A Cultural History of Eight Iconic Mumbai Street Foods

Mumbai is a city of travellers. Almost half of its enormous population came from elsewhere. For centuries, and still today, it has existed as a contact zone between migrants and traders, colonialism, and proud assertions of local and nationalist identity. Its food is a major part of that identity, in spite of, indeed perhaps because of, the rich tapestry of cultural exchange, both violent and peaceful, that comprises its culinary heritage. Mumbai’s food reflects its global origins, but it exists always, irrefutably, on its own terms. It was more than just symbolic that the spark that ignited Bombay into one of the great epicentres of mass protest during the struggle for Indian independence was Gandhi’s refusal to pay tax to the British on that most elemental food commodity: salt.

Mumbai is a city of travellers in another sense too: people are always on the move.
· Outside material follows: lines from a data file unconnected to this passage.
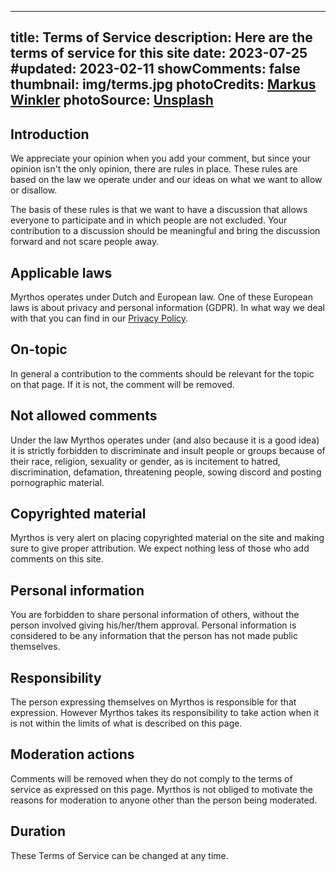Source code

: <!-- CSpell:ignore Markus Winkler -->
<!-- markdownlint-disable MD003 MD018 MD022 MD041-->
---
title: Terms of Service
description: Here are the terms of service for this site
date: 2023-07-25
#updated: 2023-02-11
showComments: false
thumbnail: img/terms.jpg
photoCredits: <a href="https://unsplash.com/@markuswinkler" target="_blank">Markus Winkler</a>
photoSource: <a href="https://unsplash.com/photos/TtJ0CLjLi6w" target="_blank">Unsplash</a>
---
<!-- markdownlint-enable MD018 MD022 MD041-->
  
## Introduction

We appreciate your opinion when you add your comment, but since your opinion isn't the only opinion, there are rules in place. These rules are based on the law we operate under and our ideas on what we want to allow or disallow.

The basis of these rules is that we want to have a discussion that allows everyone to participate and in which people are not excluded. Your contribution to a discussion should be meaningful and bring the discussion forward and not scare people away.

## Applicable laws

Myrthos operates under Dutch and European law. One of these European laws is about privacy and personal information (GDPR). In what way we deal with that you can find in our [Privacy Policy](/privacy).

## On-topic

In general a contribution to the comments should be relevant for the topic on that page. If it is not, the comment will be removed.

## Not allowed comments

Under the law Myrthos operates under (and also because it is a good idea) it is strictly forbidden to discriminate and insult people or groups because of their race, religion, sexuality or gender, as is incitement to hatred, discrimination, defamation, threatening people, sowing discord and posting pornographic material.

## Copyrighted material

Myrthos is very alert on placing copyrighted material on the site and making sure to give proper attribution. We expect nothing less of those who add comments on this site.

## Personal information

You are forbidden to share personal information of others, without the person involved giving his/her/them approval. Personal information is considered to be any information that the person has not made public themselves.

## Responsibility

The person expressing themselves on Myrthos is responsible for that expression. However Myrthos takes its responsibility to take action when it is not within the limits of what is described on this page.

## Moderation actions

Comments will be removed when they do not comply to the terms of service as expressed on this page. Myrthos is not obliged to motivate the reasons for moderation to anyone other than the person being moderated.

## Duration

These Terms of Service can be changed at any time.
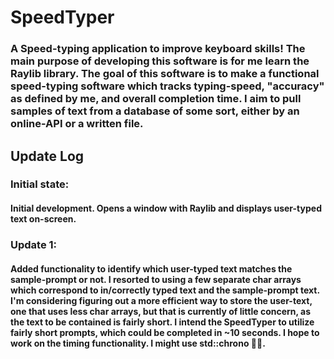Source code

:# SpeedTyper
### A Speed-typing application to improve keyboard skills! The main purpose of developing this software is for me learn the Raylib library. The goal of this software is to make a functional speed-typing software which tracks typing-speed, "accuracy" as defined by me, and overall completion time. I aim to pull samples of text from a database of some sort, either by an online-API or a written file.
## Update Log
### Initial state:
#### Initial development. Opens a window with Raylib and displays user-typed text on-screen.
### Update 1:
#### Added functionality to identify which user-typed text matches the sample-prompt or not. I resorted to using a few separate char arrays which correspond to in/correctly typed text and the sample-prompt text. I'm considering figuring out a more efficient way to store the user-text, one that uses less char arrays, but that is currently of little concern, as the text to be contained is fairly short. I intend the SpeedTyper to utilize fairly short prompts, which could be completed in ~10 seconds. I hope to work on the timing functionality. I might use std::chrono 🤷‍♂️.
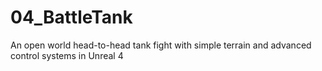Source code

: # 04_BattleTank
An open world head-to-head tank fight with simple terrain and advanced control systems in Unreal 4
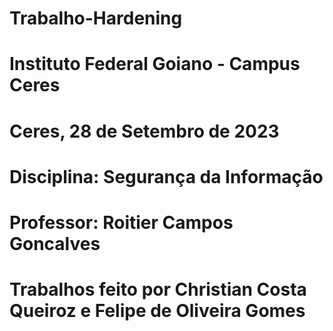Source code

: # Trabalho-Hardening


# Instituto Federal Goiano - Campus Ceres
# Ceres, 28 de Setembro de 2023
# Disciplina: Segurança da Informação
# Professor: Roitier Campos Goncalves
# Trabalhos feito por Christian Costa Queiroz e Felipe de Oliveira Gomes
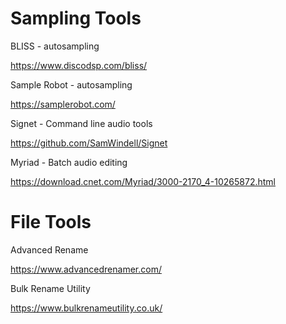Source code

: # Sampling Tools

BLISS - autosampling

https://www.discodsp.com/bliss/

Sample Robot - autosampling

https://samplerobot.com/

Signet - Command line audio tools

https://github.com/SamWindell/Signet

Myriad - Batch audio editing

https://download.cnet.com/Myriad/3000-2170_4-10265872.html

# File Tools

Advanced Rename

https://www.advancedrenamer.com/

Bulk Rename Utility

https://www.bulkrenameutility.co.uk/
You’ve seen the images of the crowded commuter trains, the heaving traffic, the network of delivery workers distributing 200,000 tiffin lunchboxes daily to busy office workers who are still in want of a home-cooked meal.  Mumbai emerged as one of the world’s great street food capitals not to impress Instagrammers and tourists, but out of the necessity to provide quick, cheap and tasty food to its busy and largely migrant industrial, and increasingly post-industrial, workforce. 

Over 200,000 home-cooked meals in tiffin lunchboxes are delivered to busy Mumbai workers via a complex delivery network every day.

In what follows I trace the cultural histories of eight iconic Mumbai street foods that every visitor to the city should track down.  In each bite of these delicious dishes you will find stories of migration, global trade, colonialism and proud assertions of local and national identity.  Like the city’s itinerant population, many of the components of these dishes trace their origins to somewhere beyond Mumbai.  Yet when these components are brought together and fused with local culture, all of them are iconically, and somehow unmistakably, from Mumbai.  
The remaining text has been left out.